Rendered images with source text:
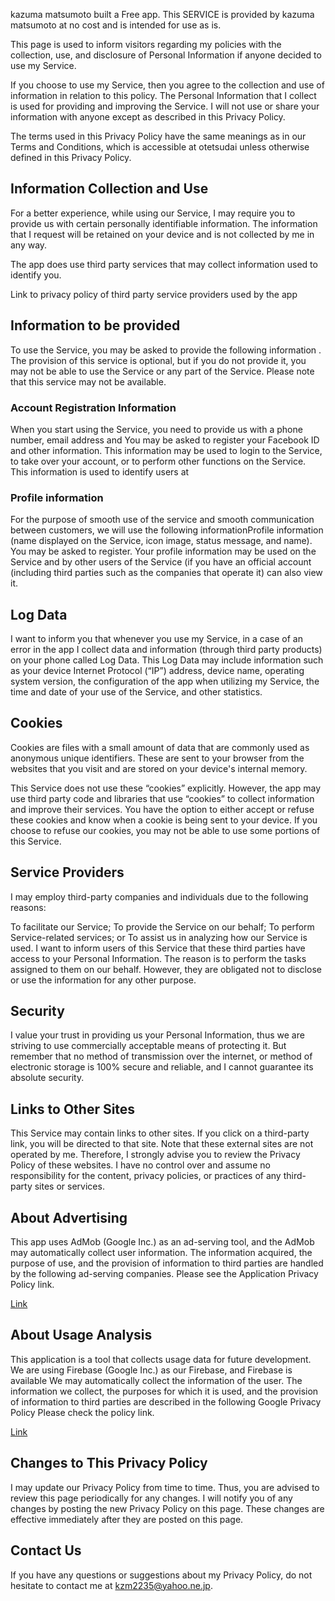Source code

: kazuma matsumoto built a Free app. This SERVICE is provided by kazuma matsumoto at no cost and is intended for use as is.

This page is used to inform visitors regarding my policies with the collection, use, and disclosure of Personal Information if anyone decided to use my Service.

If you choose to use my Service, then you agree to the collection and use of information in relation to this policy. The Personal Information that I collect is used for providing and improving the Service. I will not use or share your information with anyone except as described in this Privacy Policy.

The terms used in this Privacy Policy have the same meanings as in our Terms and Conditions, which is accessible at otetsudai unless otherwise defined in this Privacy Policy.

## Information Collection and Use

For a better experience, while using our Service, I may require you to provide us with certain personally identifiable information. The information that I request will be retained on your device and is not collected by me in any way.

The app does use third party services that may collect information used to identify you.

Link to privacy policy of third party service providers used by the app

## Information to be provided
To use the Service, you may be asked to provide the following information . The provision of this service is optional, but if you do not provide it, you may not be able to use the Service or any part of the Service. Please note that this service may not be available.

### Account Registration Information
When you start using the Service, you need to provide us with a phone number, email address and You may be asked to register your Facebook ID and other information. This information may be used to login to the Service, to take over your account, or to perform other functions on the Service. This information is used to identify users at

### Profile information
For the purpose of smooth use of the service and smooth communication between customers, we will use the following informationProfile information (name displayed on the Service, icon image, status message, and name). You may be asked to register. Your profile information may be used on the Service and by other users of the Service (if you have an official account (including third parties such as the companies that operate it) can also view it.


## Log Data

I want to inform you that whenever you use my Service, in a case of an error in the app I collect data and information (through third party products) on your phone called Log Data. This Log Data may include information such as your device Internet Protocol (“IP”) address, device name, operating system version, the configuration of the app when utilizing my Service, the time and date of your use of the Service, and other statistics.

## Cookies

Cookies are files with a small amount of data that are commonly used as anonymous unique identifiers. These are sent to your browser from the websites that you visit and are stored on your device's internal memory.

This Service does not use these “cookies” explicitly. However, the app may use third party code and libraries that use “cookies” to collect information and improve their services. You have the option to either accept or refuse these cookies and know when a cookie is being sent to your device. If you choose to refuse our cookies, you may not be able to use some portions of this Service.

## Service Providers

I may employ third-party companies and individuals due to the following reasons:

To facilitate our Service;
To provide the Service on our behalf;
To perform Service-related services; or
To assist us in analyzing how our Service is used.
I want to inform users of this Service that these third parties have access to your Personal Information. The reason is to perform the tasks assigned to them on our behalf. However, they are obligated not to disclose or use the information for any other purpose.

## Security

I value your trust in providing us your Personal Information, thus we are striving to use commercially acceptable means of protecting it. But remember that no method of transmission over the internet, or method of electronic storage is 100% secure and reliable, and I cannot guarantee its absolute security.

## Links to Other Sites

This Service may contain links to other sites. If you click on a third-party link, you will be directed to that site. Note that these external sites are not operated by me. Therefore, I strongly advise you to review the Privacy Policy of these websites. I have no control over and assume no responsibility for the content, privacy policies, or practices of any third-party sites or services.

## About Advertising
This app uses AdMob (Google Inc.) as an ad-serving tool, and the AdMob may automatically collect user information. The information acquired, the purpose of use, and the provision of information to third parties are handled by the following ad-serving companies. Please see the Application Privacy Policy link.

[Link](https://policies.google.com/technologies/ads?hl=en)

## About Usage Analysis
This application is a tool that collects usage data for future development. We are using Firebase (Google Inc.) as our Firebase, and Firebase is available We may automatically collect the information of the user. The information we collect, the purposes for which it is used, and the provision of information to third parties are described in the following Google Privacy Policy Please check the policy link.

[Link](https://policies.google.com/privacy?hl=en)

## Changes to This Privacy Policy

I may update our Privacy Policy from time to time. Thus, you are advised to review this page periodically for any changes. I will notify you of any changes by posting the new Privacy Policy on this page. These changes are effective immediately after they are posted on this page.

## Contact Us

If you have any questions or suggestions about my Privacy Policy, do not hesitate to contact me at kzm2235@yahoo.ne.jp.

• Directions for this task
Type the records out again in full, exactly, with each picture omitted.

• Final answer
Source code

: kazuma matsumoto built a Free app. This SERVICE is provided by kazuma matsumoto at no cost and is intended for use as is.

This page is used to inform visitors regarding my policies with the collection, use, and disclosure of Personal Information if anyone decided to use my Service.

If you choose to use my Service, then you agree to the collection and use of information in relation to this policy. The Personal Information that I collect is used for providing and improving the Service. I will not use or share your information with anyone except as described in this Privacy Policy.

The terms used in this Privacy Policy have the same meanings as in our Terms and Conditions, which is accessible at otetsudai unless otherwise defined in this Privacy Policy.

## Information Collection and Use

For a better experience, while using our Service, I may require you to provide us with certain personally identifiable information. The information that I request will be retained on your device and is not collected by me in any way.

The app does use third party services that may collect information used to identify you.

Link to privacy policy of third party service providers used by the app

## Information to be provided
To use the Service, you may be asked to provide the following information . The provision of this service is optional, but if you do not provide it, you may not be able to use the Service or any part of the Service. Please note that this service may not be available.

### Account Registration Information
When you start using the Service, you need to provide us with a phone number, email address and You may be asked to register your Facebook ID and other information. This information may be used to login to the Service, to take over your account, or to perform other functions on the Service. This information is used to identify users at

### Profile information
For the purpose of smooth use of the service and smooth communication between customers, we will use the following informationProfile information (name displayed on the Service, icon image, status message, and name). You may be asked to register. Your profile information may be used on the Service and by other users of the Service (if you have an official account (including third parties such as the companies that operate it) can also view it.


## Log Data

I want to inform you that whenever you use my Service, in a case of an error in the app I collect data and information (through third party products) on your phone called Log Data. This Log Data may include information such as your device Internet Protocol (“IP”) address, device name, operating system version, the configuration of the app when utilizing my Service, the time and date of your use of the Service, and other statistics.

## Cookies

Cookies are files with a small amount of data that are commonly used as anonymous unique identifiers. These are sent to your browser from the websites that you visit and are stored on your device's internal memory.

This Service does not use these “cookies” explicitly. However, the app may use third party code and libraries that use “cookies” to collect information and improve their services. You have the option to either accept or refuse these cookies and know when a cookie is being sent to your device. If you choose to refuse our cookies, you may not be able to use some portions of this Service.

## Service Providers

I may employ third-party companies and individuals due to the following reasons:

To facilitate our Service;
To provide the Service on our behalf;
To perform Service-related services; or
To assist us in analyzing how our Service is used.
I want to inform users of this Service that these third parties have access to your Personal Information. The reason is to perform the tasks assigned to them on our behalf. However, they are obligated not to disclose or use the information for any other purpose.

## Security

I value your trust in providing us your Personal Information, thus we are striving to use commercially acceptable means of protecting it. But remember that no method of transmission over the internet, or method of electronic storage is 100% secure and reliable, and I cannot guarantee its absolute security.

## Links to Other Sites

This Service may contain links to other sites. If you click on a third-party link, you will be directed to that site. Note that these external sites are not operated by me. Therefore, I strongly advise you to review the Privacy Policy of these websites. I have no control over and assume no responsibility for the content, privacy policies, or practices of any third-party sites or services.

## About Advertising
This app uses AdMob (Google Inc.) as an ad-serving tool, and the AdMob may automatically collect user information. The information acquired, the purpose of use, and the provision of information to third parties are handled by the following ad-serving companies. Please see the Application Privacy Policy link.

[Link](https://policies.google.com/technologies/ads?hl=en)

## About Usage Analysis
This application is a tool that collects usage data for future development. We are using Firebase (Google Inc.) as our Firebase, and Firebase is available We may automatically collect the information of the user. The information we collect, the purposes for which it is used, and the provision of information to third parties are described in the following Google Privacy Policy Please check the policy link.

[Link](https://policies.google.com/privacy?hl=en)

## Changes to This Privacy Policy

I may update our Privacy Policy from time to time. Thus, you are advised to review this page periodically for any changes. I will notify you of any changes by posting the new Privacy Policy on this page. These changes are effective immediately after they are posted on this page.

## Contact Us

If you have any questions or suggestions about my Privacy Policy, do not hesitate to contact me at kzm2235@yahoo.ne.jp.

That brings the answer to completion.